* _PROVIDED DATA_
- - -

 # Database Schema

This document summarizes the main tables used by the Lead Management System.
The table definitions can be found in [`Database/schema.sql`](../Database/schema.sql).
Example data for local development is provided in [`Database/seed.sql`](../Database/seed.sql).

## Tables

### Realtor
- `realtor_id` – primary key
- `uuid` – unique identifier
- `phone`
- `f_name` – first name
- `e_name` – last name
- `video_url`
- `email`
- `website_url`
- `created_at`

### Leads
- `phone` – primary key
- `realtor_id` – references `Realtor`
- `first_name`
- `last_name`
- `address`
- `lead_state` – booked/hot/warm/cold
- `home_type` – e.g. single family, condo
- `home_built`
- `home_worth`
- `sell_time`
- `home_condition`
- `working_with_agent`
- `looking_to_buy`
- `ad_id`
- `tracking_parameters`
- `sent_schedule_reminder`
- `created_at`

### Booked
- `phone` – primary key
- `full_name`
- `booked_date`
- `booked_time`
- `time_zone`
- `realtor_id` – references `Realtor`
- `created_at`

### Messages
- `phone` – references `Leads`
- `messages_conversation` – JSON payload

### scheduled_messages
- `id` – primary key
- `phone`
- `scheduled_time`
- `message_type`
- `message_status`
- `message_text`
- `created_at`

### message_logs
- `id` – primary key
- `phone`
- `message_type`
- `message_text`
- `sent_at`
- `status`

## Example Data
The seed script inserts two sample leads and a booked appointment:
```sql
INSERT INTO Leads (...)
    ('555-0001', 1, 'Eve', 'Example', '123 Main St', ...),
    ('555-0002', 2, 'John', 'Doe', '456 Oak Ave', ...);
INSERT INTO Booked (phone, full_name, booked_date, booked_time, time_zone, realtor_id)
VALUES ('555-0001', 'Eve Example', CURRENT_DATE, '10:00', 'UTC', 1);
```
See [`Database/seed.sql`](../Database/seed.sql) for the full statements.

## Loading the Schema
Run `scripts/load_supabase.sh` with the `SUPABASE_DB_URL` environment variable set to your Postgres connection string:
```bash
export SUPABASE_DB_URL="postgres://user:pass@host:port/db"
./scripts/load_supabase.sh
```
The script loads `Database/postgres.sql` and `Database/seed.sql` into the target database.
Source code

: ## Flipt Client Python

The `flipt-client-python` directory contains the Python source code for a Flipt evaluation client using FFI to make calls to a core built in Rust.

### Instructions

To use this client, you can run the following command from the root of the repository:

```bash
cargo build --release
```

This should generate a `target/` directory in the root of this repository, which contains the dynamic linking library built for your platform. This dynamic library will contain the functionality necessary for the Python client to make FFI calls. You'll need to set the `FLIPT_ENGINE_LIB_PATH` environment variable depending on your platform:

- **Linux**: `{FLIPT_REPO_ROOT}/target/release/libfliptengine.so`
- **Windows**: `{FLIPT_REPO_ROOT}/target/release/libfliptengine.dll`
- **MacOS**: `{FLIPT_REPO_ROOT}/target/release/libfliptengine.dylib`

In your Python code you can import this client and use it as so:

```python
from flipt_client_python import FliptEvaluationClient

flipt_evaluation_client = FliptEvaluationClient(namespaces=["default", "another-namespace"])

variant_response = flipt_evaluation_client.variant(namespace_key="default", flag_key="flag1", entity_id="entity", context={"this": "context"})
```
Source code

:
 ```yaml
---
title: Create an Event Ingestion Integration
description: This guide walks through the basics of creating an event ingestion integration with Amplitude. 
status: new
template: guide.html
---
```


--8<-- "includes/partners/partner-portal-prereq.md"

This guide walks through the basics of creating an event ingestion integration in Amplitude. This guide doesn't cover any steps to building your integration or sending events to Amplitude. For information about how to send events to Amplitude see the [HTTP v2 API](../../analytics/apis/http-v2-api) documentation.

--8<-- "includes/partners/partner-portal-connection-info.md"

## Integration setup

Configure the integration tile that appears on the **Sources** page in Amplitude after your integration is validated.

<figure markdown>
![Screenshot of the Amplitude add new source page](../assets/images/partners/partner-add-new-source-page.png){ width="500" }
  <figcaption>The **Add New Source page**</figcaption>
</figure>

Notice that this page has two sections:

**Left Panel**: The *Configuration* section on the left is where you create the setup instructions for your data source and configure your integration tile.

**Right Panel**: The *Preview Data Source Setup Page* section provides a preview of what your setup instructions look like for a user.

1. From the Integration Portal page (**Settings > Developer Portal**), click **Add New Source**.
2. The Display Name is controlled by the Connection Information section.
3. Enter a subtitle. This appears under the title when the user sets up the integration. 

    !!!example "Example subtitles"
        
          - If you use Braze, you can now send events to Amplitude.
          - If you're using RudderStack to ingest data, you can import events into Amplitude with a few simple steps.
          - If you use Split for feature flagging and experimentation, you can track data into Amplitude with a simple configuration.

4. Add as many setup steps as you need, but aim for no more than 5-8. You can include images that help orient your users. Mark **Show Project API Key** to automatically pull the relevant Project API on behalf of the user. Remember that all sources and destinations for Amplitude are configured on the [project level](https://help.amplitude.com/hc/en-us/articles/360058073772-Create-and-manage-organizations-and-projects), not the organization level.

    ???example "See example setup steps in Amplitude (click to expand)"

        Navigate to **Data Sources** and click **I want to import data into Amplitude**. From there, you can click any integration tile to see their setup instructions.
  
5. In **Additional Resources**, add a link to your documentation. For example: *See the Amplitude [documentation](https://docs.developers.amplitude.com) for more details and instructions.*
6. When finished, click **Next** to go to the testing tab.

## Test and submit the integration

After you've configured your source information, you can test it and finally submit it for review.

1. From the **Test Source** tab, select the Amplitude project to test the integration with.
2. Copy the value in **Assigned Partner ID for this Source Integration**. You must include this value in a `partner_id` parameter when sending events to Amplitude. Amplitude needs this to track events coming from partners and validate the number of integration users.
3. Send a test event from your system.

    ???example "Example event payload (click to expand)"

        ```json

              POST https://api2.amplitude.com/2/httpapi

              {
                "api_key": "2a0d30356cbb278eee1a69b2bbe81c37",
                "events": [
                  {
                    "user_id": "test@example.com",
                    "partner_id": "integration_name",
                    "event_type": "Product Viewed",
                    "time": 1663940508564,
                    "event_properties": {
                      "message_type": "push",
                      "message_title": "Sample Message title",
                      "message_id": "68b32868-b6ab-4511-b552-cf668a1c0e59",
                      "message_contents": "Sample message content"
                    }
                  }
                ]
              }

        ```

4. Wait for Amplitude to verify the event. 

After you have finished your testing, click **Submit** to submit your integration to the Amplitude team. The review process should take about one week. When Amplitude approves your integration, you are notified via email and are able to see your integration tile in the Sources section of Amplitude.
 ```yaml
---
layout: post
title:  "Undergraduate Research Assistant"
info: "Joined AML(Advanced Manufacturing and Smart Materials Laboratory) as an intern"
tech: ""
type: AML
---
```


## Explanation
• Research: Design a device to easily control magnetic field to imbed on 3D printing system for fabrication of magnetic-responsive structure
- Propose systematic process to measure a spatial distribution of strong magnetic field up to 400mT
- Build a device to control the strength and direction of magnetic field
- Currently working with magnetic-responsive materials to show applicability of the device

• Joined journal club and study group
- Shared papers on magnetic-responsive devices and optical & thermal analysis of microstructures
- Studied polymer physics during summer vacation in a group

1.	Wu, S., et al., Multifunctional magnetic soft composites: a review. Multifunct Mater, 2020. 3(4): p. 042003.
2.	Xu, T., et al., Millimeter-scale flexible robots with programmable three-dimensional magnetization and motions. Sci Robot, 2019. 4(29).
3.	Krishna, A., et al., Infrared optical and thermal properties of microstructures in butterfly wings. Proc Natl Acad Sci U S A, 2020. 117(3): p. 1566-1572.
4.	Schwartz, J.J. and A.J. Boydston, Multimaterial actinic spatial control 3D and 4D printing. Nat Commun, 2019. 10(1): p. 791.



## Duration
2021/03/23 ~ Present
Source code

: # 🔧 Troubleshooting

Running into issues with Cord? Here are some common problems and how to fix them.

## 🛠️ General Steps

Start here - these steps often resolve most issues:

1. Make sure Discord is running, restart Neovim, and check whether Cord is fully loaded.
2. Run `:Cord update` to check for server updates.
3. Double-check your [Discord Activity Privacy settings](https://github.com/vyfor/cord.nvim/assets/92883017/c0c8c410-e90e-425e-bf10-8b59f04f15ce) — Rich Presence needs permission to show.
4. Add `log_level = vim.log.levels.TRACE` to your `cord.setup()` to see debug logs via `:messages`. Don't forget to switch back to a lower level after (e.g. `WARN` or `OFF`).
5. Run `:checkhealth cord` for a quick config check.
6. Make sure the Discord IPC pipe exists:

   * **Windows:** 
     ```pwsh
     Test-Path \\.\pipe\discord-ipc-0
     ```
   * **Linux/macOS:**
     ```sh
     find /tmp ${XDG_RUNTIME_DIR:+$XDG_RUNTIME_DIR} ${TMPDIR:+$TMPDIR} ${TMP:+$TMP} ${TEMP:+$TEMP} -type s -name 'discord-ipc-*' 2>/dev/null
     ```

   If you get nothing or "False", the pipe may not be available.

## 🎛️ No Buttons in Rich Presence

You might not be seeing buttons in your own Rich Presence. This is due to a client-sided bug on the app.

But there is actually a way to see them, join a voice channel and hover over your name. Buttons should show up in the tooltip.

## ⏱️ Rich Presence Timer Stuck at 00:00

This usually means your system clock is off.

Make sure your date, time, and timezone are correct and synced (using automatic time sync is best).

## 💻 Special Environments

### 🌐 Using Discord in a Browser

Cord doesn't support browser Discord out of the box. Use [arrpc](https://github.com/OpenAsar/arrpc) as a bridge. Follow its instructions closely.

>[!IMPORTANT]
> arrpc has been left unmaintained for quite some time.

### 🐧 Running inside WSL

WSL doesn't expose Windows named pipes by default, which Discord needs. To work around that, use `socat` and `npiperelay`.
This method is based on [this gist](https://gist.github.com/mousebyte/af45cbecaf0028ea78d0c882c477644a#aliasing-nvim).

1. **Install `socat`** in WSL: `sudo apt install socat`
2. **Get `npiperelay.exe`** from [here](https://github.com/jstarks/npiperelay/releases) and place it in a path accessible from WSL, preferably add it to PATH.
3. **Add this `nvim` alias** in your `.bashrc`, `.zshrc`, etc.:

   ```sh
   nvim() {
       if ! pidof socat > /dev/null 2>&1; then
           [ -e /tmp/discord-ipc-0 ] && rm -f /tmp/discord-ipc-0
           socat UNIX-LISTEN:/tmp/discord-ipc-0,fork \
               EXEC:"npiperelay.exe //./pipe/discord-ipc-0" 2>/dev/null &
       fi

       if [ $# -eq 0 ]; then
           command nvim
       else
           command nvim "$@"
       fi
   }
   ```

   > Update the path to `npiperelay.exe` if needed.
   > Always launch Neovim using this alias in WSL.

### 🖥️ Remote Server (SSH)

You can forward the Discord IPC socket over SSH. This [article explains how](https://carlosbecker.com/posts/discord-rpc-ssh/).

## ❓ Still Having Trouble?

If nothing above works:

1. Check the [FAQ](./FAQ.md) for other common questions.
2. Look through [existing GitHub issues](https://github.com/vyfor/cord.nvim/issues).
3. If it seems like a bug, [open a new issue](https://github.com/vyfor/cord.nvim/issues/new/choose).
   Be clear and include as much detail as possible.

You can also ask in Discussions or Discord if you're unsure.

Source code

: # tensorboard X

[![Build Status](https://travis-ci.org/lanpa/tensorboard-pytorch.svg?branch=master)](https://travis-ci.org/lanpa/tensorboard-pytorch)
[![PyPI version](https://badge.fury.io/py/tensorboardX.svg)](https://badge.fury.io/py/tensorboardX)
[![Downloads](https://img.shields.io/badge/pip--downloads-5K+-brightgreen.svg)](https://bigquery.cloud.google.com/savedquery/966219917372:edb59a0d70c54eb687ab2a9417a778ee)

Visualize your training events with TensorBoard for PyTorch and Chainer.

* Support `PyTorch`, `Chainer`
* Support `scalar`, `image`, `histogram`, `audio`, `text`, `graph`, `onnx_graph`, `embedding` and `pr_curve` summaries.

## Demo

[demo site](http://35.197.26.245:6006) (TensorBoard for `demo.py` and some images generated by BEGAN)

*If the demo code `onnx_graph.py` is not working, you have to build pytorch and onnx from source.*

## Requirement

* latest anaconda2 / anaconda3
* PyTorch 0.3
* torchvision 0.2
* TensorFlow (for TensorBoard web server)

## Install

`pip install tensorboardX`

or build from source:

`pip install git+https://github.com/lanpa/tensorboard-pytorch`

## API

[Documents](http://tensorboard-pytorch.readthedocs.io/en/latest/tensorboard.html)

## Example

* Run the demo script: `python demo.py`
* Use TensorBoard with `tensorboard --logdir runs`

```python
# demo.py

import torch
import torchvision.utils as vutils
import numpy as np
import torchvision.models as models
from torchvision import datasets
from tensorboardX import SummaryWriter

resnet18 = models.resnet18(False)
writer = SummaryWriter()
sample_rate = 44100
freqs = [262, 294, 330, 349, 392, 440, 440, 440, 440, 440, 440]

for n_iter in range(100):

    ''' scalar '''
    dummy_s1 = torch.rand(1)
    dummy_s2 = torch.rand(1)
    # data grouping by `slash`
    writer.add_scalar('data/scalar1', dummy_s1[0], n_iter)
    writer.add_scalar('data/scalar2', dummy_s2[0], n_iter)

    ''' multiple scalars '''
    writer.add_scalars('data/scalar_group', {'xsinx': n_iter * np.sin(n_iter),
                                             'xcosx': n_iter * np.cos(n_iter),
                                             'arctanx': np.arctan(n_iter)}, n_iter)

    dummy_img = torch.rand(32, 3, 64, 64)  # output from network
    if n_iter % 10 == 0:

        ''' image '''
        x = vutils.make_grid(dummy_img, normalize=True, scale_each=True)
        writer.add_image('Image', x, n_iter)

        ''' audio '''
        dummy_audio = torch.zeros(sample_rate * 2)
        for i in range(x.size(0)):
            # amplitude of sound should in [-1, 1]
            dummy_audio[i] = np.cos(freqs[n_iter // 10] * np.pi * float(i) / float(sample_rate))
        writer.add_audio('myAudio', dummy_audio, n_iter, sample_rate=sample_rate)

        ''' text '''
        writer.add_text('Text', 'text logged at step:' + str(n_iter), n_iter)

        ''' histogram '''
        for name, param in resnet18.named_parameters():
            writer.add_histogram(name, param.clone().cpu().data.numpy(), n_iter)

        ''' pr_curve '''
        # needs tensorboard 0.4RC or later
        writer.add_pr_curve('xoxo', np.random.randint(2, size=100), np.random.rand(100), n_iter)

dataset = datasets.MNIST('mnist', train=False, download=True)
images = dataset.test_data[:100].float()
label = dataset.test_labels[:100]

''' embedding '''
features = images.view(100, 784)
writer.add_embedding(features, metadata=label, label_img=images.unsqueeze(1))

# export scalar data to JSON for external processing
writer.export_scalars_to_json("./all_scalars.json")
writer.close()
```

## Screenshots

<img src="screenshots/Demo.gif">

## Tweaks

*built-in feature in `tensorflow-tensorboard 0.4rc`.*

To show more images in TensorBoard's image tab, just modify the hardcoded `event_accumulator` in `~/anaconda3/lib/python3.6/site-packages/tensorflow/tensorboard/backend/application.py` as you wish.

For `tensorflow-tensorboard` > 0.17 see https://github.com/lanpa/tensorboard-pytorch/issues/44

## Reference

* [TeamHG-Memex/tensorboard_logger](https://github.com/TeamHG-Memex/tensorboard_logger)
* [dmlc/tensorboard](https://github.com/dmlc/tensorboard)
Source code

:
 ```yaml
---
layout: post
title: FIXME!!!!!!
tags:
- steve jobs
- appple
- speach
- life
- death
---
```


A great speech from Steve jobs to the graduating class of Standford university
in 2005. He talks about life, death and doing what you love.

- - -

* _THE TASK_
Given the entries above, count how many lines include the word "Joined"; respond with the number only.

* _RESULT OF THIS EXERCISE_
2